Problem description –
The data follows this line. Copy verbatim the line with "circuit for testing" and each line after it to the end.

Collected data

╔══

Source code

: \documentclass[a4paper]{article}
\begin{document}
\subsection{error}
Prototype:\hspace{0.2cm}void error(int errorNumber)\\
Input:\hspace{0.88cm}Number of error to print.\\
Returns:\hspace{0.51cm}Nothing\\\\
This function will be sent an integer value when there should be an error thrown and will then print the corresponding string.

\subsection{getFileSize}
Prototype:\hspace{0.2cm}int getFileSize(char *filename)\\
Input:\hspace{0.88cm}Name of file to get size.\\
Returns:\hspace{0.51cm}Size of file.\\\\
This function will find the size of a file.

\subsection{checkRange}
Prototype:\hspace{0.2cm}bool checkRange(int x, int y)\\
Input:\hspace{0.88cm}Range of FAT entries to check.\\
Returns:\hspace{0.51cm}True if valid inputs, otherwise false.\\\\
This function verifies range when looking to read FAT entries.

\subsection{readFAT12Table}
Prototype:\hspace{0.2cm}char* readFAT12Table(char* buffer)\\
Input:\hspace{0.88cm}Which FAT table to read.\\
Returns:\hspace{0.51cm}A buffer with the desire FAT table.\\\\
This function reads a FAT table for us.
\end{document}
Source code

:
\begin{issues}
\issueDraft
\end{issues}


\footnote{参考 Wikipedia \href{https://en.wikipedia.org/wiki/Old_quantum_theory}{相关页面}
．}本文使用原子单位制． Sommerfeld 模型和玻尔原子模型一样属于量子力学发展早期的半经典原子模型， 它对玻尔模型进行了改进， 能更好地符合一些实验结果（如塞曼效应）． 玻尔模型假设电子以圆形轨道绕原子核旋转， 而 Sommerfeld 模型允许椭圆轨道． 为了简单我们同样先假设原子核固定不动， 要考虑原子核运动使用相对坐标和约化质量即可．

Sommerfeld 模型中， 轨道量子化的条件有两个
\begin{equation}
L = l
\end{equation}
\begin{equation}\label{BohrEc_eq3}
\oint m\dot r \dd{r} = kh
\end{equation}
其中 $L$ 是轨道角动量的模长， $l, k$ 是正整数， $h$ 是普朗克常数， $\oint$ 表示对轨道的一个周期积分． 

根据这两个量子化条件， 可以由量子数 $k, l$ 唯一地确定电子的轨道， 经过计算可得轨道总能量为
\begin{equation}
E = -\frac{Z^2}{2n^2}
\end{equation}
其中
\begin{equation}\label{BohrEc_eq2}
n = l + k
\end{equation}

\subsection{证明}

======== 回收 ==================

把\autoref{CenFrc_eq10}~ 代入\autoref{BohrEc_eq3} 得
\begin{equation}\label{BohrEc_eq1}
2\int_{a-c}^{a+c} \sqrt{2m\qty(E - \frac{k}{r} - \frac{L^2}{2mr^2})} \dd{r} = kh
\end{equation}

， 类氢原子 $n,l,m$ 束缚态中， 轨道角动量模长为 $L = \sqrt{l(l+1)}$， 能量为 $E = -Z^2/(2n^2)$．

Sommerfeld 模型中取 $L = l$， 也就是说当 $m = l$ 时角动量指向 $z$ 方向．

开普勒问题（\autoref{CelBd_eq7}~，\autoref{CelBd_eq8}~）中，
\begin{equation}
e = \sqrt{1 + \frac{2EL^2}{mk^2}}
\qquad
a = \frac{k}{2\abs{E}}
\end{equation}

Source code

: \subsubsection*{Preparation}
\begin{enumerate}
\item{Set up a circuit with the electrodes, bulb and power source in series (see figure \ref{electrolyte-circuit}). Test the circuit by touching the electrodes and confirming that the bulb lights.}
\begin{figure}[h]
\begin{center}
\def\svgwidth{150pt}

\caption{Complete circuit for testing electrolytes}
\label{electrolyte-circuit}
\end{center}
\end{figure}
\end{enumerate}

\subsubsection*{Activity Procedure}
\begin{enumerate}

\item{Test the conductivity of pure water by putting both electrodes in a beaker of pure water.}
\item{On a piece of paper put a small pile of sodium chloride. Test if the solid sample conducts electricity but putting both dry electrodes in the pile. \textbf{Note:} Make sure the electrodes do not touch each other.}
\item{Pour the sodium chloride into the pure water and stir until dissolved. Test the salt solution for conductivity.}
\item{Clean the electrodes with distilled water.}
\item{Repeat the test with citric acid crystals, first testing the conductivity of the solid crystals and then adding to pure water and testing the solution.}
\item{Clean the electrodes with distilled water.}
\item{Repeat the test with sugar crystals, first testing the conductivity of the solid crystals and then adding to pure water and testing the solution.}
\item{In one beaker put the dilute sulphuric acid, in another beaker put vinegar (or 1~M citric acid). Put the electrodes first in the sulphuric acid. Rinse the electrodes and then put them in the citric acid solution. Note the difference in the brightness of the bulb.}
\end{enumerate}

╚══

Answer box –
\caption{Complete circuit for testing electrolytes}
\label{electrolyte-circuit}
\end{center}
\end{figure}
\end{enumerate}

\subsubsection*{Activity Procedure}
\begin{enumerate}

\item{Test the conductivity of pure water by putting both electrodes in a beaker of pure water.}
\item{On a piece of paper put a small pile of sodium chloride. Test if the solid sample conducts electricity but putting both dry electrodes in the pile. \textbf{Note:} Make sure the electrodes do not touch each other.}
\item{Pour the sodium chloride into the pure water and stir until dissolved. Test the salt solution for conductivity.}
\item{Clean the electrodes with distilled water.}
\item{Repeat the test with citric acid crystals, first testing the conductivity of the solid crystals and then adding to pure water and testing the solution.}
\item{Clean the electrodes with distilled water.}
\item{Repeat the test with sugar crystals, first testing the conductivity of the solid crystals and then adding to pure water and testing the solution.}
\item{In one beaker put the dilute sulphuric acid, in another beaker put vinegar (or 1~M citric acid). Put the electrodes first in the sulphuric acid. Rinse the electrodes and then put them in the citric acid solution. Note the difference in the brightness of the bulb.}
\end{enumerate}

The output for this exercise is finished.